テストステロン補充療法は抗炎症作用を介して抗がん剤ドキソルビシンに伴う性機能障害を改善させる

抄録

Objectives: The anti-cancer drug doxorubicin (DOX) can induce erectile dysfunction (ED) and decrease testosterone levels. We investigated the effect of testosterone replacement therapy (TRT) on ED by DOX.

Methods: Twelve-week-old male Wistar-ST rats were untreated (Control) or administered DOX (3 mg/kg i.v. weekly for 4 weeks) in DOX and DOX+T groups. Testosterone undecanoate (25 mg/kg s.c.) was administered in the DOX+T group. Erectile and endothelial functions were measured using intracavernosal pressure (ICP) and isometric tension. Expressions of inflammation and oxidative stress markers (NADPH oxidase-1, IL-6) were assessed via quantitative PCR.

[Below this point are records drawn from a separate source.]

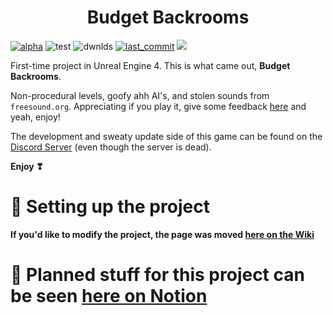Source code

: <div align="center">

# Budget Backrooms

</div>

 [![alpha](https://img.shields.io/github/v/release/DavidJoacaRo/Budget-Backrooms?include_prereleases)](https://github.com/DavidJoacaRo/Budget-Backrooms/releases) ![test](https://img.shields.io/github/repo-size/DavidJoacaRo/Budget-Backrooms) ![dwnlds](https://img.shields.io/github/downloads/DavidJoacaRo/Budget-Backrooms/total) [![last_commit](https://img.shields.io/github/last-commit/DavidJoacaRo/Budget-Backrooms/main)](https://github.com/DavidJoacaRo/Budget-Backrooms/commits/main) [![](https://dcbadge.vercel.app/api/server/WVuTB56ag4?style=flat&theme=default-inverted)](https://discord.gg/WVuTB56ag4)

First-time project in Unreal Engine 4. This is what came out, **Budget Backrooms**.

Non-procedural levels, goofy ahh AI's, and stolen sounds from `freesound.org`. Appreciating if you play it, give some feedback  [here](https://forms.gle/KpLdoD4cHb7tFGoo6) and yeah, enjoy!

The development and sweaty update side of this game can be found on the [Discord Server](https://discord.gg/WVuTB56ag4) (even though the server is dead).

**Enjoy ❣**

# 🔧 Setting up the project
**If you'd like to modify the project, the page was moved [here on the Wiki](https://github.com/DavidJoacaRo/Budget-Backrooms/wiki/Modding)**


# 📔 Planned stuff for this project can be seen [here on Notion](https://dabardibid.notion.site/edb7d48c272949809fdd477942612e84?v=21d0a6ee219440918ecdd293aad7392a&pvs=4)
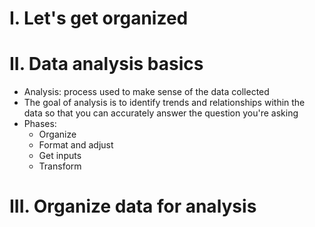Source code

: # I. Let's get organized
# II. Data analysis basics
- Analysis: process used to make sense of the data collected
- The goal of analysis is to identify trends and relationships within the data so that you can accurately answer the question you're asking
- Phases:
    + Organize
    + Format and adjust
    + Get inputs
    + Transform
# III. Organize data for analysis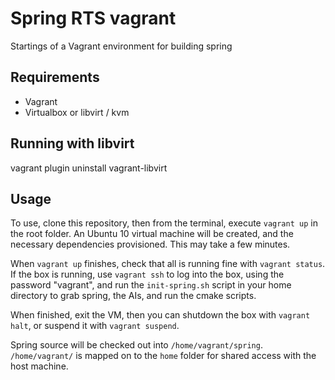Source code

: # Spring RTS vagrant

Startings of a Vagrant environment for building spring

## Requirements

 - Vagrant
 - Virtualbox or libvirt / kvm



## Running with libvirt

 vagrant plugin uninstall vagrant-libvirt

## Usage

To use, clone this repository, then from the terminal, execute `vagrant up` in the root folder. An Ubuntu 10 virtual machine will be created, and the necessary dependencies provisioned. This may take a few minutes.

When `vagrant up` finishes, check that all is running fine with `vagrant status`. If the box is running, use `vagrant ssh` to log into the box, using the password "vagrant", and run the `init-spring.sh` script in your home directory to grab spring, the AIs, and run the cmake scripts.

When finished, exit the VM, then you can shutdown the box with `vagrant halt`, or suspend it with `vagrant suspend`.

Spring source will be checked out into `/home/vagrant/spring`. `/home/vagrant/` is mapped on to the `home` folder for shared access with the host machine.

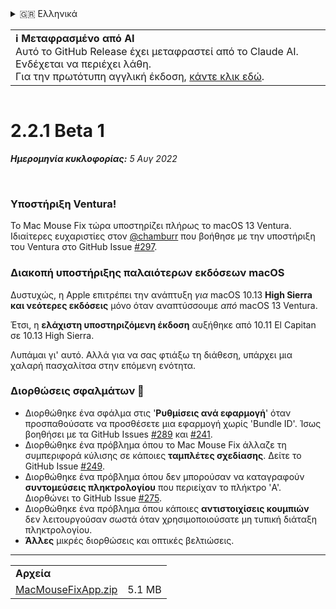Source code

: <details>
<summary>🇬🇷 Ελληνικά</summary>

[🇬🇧 English (GitHub)](https://github.com/noah-nuebling/mac-mouse-fix/releases/tag/2.2.1-Beta-1)\
[🇦🇩 Català](https://redirect.macmousefix.com/?target=mmf-release&tag=2.2.1-Beta-1&locale=ca)\
[🇩🇪 Deutsch](https://redirect.macmousefix.com/?target=mmf-release&tag=2.2.1-Beta-1&locale=de)\
[🇪🇸 Español](https://redirect.macmousefix.com/?target=mmf-release&tag=2.2.1-Beta-1&locale=es)\
[🇫🇷 Français](https://redirect.macmousefix.com/?target=mmf-release&tag=2.2.1-Beta-1&locale=fr)\
[🇮🇩 Indonesia](https://redirect.macmousefix.com/?target=mmf-release&tag=2.2.1-Beta-1&locale=id)\
[🇮🇹 Italiano](https://redirect.macmousefix.com/?target=mmf-release&tag=2.2.1-Beta-1&locale=it)\
[🇭🇺 Magyar](https://redirect.macmousefix.com/?target=mmf-release&tag=2.2.1-Beta-1&locale=hu)\
[🇳🇱 Nederlands](https://redirect.macmousefix.com/?target=mmf-release&tag=2.2.1-Beta-1&locale=nl)\
[🇵🇱 Polski](https://redirect.macmousefix.com/?target=mmf-release&tag=2.2.1-Beta-1&locale=pl)\
[🇧🇷 Português (Brasil)](https://redirect.macmousefix.com/?target=mmf-release&tag=2.2.1-Beta-1&locale=pt-BR)\
[🇵🇹 Português (Portugal)](https://redirect.macmousefix.com/?target=mmf-release&tag=2.2.1-Beta-1&locale=pt-PT)\
[🇷🇴 Română](https://redirect.macmousefix.com/?target=mmf-release&tag=2.2.1-Beta-1&locale=ro)\
[🇸🇪 Svenska](https://redirect.macmousefix.com/?target=mmf-release&tag=2.2.1-Beta-1&locale=sv)\
[🇻🇳 Tiếng Việt](https://redirect.macmousefix.com/?target=mmf-release&tag=2.2.1-Beta-1&locale=vi)\
[🇹🇷 Türkçe](https://redirect.macmousefix.com/?target=mmf-release&tag=2.2.1-Beta-1&locale=tr)\
[🇨🇿 Čeština](https://redirect.macmousefix.com/?target=mmf-release&tag=2.2.1-Beta-1&locale=cs)\
**🇬🇷 Ελληνικά**\
[🇷🇺 Русский](https://redirect.macmousefix.com/?target=mmf-release&tag=2.2.1-Beta-1&locale=ru)\
[🇺🇦 Українська](https://redirect.macmousefix.com/?target=mmf-release&tag=2.2.1-Beta-1&locale=uk)\
[🇮🇱 עברית](https://redirect.macmousefix.com/?target=mmf-release&tag=2.2.1-Beta-1&locale=he)\
[🇸🇦 العربية](https://redirect.macmousefix.com/?target=mmf-release&tag=2.2.1-Beta-1&locale=ar)\
[🇮🇳 हिन्दी](https://redirect.macmousefix.com/?target=mmf-release&tag=2.2.1-Beta-1&locale=hi)\
[🇹🇭 ไทย](https://redirect.macmousefix.com/?target=mmf-release&tag=2.2.1-Beta-1&locale=th)\
[🇨🇳 中文 (简体)](https://redirect.macmousefix.com/?target=mmf-release&tag=2.2.1-Beta-1&locale=zh-Hans)\
[🇨🇳 中文 (繁體)](https://redirect.macmousefix.com/?target=mmf-release&tag=2.2.1-Beta-1&locale=zh-Hant)\
[🇭🇰 中文（香港)](https://redirect.macmousefix.com/?target=mmf-release&tag=2.2.1-Beta-1&locale=zh-HK)\
[🇯🇵 日本語](https://redirect.macmousefix.com/?target=mmf-release&tag=2.2.1-Beta-1&locale=ja)\
[🇰🇷 한국어](https://redirect.macmousefix.com/?target=mmf-release&tag=2.2.1-Beta-1&locale=ko)\
[Help translate Mac Mouse Fix to different languages!](https://github.com/noah-nuebling/mac-mouse-fix/discussions/731)
</details>
<table align=><td>
<b>ℹ️ Μεταφρασμένο από AI</b><br>
Αυτό το GitHub Release έχει μεταφραστεί από το Claude AI. Ενδέχεται να περιέχει λάθη.<br>
Για την πρωτότυπη αγγλική έκδοση, <a href="https://github.com/noah-nuebling/mac-mouse-fix/releases/tag/2.2.1-Beta-1">κάντε κλικ εδώ</a>.
</td></table>

<table></table>

# 2.2.1 Beta 1
***Ημερομηνία κυκλοφορίας:** 5 Αυγ 2022*

<br>

### Υποστήριξη Ventura!
Το Mac Mouse Fix τώρα υποστηρίζει πλήρως το macOS 13 Ventura.
Ιδιαίτερες ευχαριστίες στον [@chamburr](https://github.com/chamburr) που βοήθησε με την υποστήριξη του Ventura στο GitHub Issue [#297](https://github.com/noah-nuebling/mac-mouse-fix/issues/297).

### Διακοπή υποστήριξης παλαιότερων εκδόσεων macOS

Δυστυχώς, η Apple επιτρέπει την ανάπτυξη _για_ macOS 10.13 **High Sierra και νεότερες εκδόσεις** μόνο όταν αναπτύσσουμε _από_ macOS 13 Ventura.

Έτσι, η **ελάχιστη υποστηριζόμενη έκδοση** αυξήθηκε από 10.11 El Capitan σε 10.13 High Sierra.

Λυπάμαι γι' αυτό. Αλλά για να σας φτιάξω τη διάθεση, υπάρχει μια χαλαρή πασχαλίτσα στην επόμενη ενότητα.

### Διορθώσεις σφαλμάτων 🐞
- Διορθώθηκε ένα σφάλμα στις '**Ρυθμίσεις ανά εφαρμογή**' όταν προσπαθούσατε να προσθέσετε μια εφαρμογή χωρίς 'Bundle ID'. Ίσως βοηθήσει με τα GitHub Issues [#289](https://github.com/noah-nuebling/mac-mouse-fix/issues/289) και [#241](https://github.com/noah-nuebling/mac-mouse-fix/issues/241).
- Διορθώθηκε ένα πρόβλημα όπου το Mac Mouse Fix άλλαζε τη συμπεριφορά κύλισης σε κάποιες **ταμπλέτες σχεδίασης**. Δείτε το GitHub Issue [#249](https://github.com/noah-nuebling/mac-mouse-fix/issues/249).
- Διορθώθηκε ένα πρόβλημα όπου δεν μπορούσαν να καταγραφούν **συντομεύσεις πληκτρολογίου** που περιείχαν το πλήκτρο 'A'. Διορθώνει το GitHub Issue [#275](https://github.com/noah-nuebling/mac-mouse-fix/issues/275).
- Διορθώθηκε ένα πρόβλημα όπου κάποιες **αντιστοιχίσεις κουμπιών** δεν λειτουργούσαν σωστά όταν χρησιμοποιούσατε μη τυπική διάταξη πληκτρολογίου.
- **Άλλες** μικρές διορθώσεις και οπτικές βελτιώσεις.

---

<table align="start">
<tr>
    <td colspan=2>
        <b>Αρχεία</b>
    </td>
</tr>
<tr>
    <td><a href="https://github.com/noah-nuebling/mac-mouse-fix/releases/download/2.2.1-Beta-1/MacMouseFixApp.zip">MacMouseFixApp.zip</a></td>
    <td>5.1 MB</td>
</tr>
</table>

Results: ICP/MAP ratio in the DOX group (0.32 ± 0.03) was significantly decreased compared to the Control group (0.72 ± 0.05). The ratio was significantly increased in the DOX+T group (0.61 ± 0.07). Acetylcholine reactivity was significantly lower in DOX group than in Control group (35.0 ± 5.1% vs 77.6 ± 7.9%) and was higher in DOX+T group (69.8 ± 8.5%). NADPH oxidase-1 and IL-6 mRNA expressions were higher in DOX group and lower in DOX+T group.

Conclusion: TRT in rats may improve ED induced by DOX. This is likely because TRT improved vascular endothelial function by suppressing inflammatory response. TRT may be a treatment option for symptoms of androgen deficiency following anticancer drug therapy.